**About this exercise**
Return all lines of the records that contain the word "absolute".

---------- Record extracts

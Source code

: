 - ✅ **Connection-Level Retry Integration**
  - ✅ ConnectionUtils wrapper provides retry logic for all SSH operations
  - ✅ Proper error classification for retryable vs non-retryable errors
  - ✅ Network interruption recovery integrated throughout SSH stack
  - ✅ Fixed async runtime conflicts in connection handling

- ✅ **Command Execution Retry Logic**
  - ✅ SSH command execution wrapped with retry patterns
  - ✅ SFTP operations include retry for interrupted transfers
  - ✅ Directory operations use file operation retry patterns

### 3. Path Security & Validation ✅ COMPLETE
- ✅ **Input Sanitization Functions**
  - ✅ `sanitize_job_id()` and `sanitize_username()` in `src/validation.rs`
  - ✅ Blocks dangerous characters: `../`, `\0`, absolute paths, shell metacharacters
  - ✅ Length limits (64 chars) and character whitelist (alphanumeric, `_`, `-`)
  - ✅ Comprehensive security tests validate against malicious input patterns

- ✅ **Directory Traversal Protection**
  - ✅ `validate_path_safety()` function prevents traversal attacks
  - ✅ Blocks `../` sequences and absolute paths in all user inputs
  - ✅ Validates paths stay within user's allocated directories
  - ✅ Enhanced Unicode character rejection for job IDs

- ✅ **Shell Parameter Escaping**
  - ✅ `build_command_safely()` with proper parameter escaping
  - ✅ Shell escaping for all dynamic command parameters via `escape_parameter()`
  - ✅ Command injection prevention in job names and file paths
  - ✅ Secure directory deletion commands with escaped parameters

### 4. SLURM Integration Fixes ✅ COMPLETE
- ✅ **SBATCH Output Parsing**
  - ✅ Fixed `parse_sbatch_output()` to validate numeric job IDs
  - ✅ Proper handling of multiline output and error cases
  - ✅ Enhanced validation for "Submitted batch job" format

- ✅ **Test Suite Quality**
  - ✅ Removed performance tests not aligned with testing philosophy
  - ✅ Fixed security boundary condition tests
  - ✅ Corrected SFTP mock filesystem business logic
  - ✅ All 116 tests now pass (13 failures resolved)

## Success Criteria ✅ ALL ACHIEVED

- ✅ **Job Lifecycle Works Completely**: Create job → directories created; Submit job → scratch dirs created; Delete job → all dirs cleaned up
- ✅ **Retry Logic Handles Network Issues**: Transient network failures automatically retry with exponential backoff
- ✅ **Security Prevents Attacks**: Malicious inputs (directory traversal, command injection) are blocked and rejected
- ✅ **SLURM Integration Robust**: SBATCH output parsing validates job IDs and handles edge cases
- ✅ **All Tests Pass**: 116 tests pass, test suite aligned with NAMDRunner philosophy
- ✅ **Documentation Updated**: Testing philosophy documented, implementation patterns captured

--------------------

**Solved exercise**
  - ✅ Blocks dangerous characters: `../`, `\0`, absolute paths, shell metacharacters
  - ✅ Blocks `../` sequences and absolute paths in all user inputs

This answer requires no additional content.